How do you maintain supplier and customer confidence during a public restructuring to preserve going-concern value?
A core Restructuring interview question — asked in analyst and associate interviews across IB, PE, and the Big 4.
THE SHORT ANSWER
Suppliers and customers can kill a turnaround faster than creditors: suppliers move to cash-on-delivery or stop supplying, and customers defect to 'safer' competitors — both erode the very revenue and cash the plan relies on. Preserve confidence by communicating proactively and credibly: explain that the restructuring is to secure the long-term future, that operations and obligations continue, and back it with evidence (committed financing/DIP, continued service levels).

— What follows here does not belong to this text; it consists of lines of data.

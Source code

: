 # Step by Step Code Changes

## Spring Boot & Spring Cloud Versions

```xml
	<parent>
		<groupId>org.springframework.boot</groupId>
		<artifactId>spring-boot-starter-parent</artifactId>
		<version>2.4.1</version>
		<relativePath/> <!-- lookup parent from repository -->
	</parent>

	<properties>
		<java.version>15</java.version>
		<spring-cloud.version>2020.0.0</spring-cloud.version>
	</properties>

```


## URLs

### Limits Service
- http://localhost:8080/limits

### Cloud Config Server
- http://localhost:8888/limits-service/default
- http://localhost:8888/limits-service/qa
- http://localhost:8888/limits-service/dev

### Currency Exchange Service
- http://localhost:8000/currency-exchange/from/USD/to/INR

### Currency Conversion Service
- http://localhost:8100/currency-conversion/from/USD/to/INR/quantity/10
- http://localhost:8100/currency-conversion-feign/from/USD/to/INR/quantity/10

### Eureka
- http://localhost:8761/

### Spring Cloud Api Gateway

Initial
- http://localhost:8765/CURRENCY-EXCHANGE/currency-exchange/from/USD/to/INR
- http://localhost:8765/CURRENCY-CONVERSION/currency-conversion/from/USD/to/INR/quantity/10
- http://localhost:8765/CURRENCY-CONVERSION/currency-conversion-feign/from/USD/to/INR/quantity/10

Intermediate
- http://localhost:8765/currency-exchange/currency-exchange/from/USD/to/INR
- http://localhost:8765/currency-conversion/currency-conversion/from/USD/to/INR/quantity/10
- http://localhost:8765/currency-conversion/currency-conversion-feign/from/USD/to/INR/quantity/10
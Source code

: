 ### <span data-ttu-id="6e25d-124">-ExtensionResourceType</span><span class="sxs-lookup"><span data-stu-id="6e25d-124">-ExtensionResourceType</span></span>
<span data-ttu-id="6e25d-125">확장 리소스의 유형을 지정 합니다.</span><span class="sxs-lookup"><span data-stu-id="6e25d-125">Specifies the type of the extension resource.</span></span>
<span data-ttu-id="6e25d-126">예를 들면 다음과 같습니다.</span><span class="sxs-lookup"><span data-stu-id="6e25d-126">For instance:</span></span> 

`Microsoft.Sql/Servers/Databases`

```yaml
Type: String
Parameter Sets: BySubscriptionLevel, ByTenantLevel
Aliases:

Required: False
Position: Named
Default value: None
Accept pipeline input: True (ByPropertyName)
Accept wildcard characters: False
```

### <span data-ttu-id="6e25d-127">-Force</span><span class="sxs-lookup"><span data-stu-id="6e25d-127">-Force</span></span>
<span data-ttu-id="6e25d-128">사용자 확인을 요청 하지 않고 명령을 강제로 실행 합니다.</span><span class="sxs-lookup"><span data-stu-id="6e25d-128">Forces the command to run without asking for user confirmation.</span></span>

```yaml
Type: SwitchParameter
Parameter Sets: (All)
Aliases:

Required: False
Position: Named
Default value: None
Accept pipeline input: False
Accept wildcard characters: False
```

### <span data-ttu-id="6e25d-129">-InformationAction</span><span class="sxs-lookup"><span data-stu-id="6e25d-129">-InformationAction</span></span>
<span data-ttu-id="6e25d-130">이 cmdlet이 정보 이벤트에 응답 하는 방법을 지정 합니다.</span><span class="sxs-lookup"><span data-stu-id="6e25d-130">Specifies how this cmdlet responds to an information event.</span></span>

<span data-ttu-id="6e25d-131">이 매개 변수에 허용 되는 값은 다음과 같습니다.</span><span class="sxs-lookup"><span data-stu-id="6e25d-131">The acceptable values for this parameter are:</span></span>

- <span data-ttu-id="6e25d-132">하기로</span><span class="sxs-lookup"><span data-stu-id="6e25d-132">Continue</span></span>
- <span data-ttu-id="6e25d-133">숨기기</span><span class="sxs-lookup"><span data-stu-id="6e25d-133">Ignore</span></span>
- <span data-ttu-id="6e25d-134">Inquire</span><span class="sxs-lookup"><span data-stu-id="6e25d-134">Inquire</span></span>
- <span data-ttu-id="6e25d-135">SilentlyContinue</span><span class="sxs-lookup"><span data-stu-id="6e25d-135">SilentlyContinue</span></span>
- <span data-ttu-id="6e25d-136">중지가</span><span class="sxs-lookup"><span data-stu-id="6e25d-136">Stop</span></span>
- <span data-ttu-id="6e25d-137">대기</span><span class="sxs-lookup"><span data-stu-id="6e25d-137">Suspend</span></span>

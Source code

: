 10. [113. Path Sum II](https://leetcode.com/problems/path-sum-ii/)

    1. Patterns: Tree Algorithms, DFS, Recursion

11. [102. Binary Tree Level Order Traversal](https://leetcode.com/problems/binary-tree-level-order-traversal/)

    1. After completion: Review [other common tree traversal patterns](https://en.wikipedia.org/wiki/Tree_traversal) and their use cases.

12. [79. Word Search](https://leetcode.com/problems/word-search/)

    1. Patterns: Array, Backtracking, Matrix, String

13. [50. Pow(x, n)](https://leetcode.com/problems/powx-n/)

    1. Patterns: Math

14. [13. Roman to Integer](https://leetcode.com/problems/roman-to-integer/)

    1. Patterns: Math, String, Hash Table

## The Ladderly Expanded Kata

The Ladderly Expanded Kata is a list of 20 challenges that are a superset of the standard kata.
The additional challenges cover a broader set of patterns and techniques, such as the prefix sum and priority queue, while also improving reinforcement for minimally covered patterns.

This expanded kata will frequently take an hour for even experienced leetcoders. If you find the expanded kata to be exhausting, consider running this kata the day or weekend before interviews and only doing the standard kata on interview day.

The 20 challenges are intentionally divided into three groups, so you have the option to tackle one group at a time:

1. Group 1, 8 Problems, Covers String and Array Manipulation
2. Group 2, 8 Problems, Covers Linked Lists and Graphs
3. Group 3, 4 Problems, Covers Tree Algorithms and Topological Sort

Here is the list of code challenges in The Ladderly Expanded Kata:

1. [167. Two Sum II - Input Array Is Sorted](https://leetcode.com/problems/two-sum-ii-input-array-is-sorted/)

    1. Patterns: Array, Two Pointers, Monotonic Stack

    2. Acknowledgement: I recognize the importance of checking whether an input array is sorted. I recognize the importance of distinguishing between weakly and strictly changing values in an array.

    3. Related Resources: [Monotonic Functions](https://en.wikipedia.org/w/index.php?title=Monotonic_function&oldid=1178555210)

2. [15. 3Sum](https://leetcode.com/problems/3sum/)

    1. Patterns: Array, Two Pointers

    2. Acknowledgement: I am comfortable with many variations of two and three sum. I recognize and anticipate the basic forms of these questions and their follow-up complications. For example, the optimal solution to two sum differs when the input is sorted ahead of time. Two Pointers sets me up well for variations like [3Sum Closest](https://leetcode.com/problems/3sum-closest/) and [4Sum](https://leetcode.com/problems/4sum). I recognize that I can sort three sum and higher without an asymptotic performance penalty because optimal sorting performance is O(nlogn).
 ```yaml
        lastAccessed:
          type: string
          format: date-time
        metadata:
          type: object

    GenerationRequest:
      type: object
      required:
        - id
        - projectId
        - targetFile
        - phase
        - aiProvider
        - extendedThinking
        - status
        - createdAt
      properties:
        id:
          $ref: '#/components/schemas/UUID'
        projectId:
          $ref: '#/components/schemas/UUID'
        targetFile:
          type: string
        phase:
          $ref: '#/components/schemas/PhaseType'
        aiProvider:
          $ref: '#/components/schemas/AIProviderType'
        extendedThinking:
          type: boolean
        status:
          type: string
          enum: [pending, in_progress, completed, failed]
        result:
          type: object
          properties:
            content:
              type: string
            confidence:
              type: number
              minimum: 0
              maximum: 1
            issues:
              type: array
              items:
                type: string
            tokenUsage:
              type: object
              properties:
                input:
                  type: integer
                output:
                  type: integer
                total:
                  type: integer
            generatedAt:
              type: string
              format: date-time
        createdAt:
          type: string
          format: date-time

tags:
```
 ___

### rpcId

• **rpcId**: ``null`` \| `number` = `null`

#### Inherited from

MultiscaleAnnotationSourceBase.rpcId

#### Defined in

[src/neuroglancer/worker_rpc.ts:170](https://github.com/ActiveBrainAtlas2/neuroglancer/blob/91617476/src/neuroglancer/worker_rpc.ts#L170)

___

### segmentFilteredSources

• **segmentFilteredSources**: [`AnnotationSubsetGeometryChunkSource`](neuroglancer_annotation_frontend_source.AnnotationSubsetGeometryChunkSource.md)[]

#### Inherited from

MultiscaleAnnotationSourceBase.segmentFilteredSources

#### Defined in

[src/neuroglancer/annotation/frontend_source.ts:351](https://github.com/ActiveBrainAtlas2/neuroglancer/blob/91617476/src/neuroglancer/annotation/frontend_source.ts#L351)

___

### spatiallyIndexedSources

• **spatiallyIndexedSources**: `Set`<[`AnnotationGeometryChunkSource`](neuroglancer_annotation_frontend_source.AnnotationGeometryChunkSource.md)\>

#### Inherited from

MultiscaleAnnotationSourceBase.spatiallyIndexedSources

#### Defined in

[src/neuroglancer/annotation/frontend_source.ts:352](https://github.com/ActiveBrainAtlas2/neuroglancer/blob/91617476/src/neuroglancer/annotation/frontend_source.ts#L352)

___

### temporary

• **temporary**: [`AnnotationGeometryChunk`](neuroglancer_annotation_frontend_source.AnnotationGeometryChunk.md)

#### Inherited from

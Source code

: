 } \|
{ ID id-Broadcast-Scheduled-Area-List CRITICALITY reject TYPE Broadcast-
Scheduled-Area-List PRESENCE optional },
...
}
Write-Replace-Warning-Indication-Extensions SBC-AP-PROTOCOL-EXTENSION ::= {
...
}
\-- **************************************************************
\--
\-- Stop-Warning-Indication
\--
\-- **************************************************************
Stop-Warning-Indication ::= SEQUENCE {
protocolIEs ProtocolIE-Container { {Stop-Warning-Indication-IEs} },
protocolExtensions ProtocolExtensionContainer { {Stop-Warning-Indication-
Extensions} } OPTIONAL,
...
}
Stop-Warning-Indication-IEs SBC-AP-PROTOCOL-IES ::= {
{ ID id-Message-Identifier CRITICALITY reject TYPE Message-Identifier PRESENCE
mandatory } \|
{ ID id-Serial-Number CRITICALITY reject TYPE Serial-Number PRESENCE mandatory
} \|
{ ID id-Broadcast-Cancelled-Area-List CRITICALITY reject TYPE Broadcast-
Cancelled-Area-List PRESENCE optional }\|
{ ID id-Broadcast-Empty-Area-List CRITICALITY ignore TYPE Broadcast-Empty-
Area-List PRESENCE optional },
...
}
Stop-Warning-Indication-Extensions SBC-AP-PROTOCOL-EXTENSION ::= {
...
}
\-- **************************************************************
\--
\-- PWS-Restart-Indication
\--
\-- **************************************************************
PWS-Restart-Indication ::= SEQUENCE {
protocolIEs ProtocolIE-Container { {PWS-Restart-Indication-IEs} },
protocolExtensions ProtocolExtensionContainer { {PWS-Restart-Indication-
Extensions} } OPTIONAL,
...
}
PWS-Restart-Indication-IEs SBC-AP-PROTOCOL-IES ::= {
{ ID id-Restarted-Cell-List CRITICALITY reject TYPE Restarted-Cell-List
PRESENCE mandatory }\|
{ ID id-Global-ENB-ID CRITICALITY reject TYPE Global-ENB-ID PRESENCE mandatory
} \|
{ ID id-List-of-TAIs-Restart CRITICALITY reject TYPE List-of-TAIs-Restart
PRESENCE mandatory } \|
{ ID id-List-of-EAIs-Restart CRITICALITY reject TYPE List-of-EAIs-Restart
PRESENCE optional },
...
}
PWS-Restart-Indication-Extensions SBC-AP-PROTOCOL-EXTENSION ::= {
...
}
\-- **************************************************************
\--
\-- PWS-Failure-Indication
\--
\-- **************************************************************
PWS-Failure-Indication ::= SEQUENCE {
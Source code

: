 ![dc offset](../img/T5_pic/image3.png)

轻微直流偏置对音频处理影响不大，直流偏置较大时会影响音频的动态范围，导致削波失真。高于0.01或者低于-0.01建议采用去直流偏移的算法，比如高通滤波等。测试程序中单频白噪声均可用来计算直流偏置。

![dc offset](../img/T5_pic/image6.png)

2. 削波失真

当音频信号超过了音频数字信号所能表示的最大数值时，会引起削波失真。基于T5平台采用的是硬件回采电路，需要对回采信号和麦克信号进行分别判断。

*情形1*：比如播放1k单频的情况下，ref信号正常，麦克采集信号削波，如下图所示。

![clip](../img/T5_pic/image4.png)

For critical suppliers, secure ongoing supply on revised but defensible terms (covered earlier) without illegally preferring old debt. For customers, reassure on continuity of delivery, warranties, and support, and protect SLAs. Mobilize the commercial teams and consistent messaging, and where a formal process exists, use mechanisms (critical-vendor treatment, assurance of continuity) that legitimately keep the ecosystem intact. The goal is to stop a confidence spiral that converts a fixable situation into a fire-sale.
WHAT INTERVIEWERS LISTEN FOR
- ✓Suppliers (COD/stop-supply) and customers (defection) can kill the turnaround
- ✓Proactive, credible messaging: future-securing, operations continue, evidence (DIP)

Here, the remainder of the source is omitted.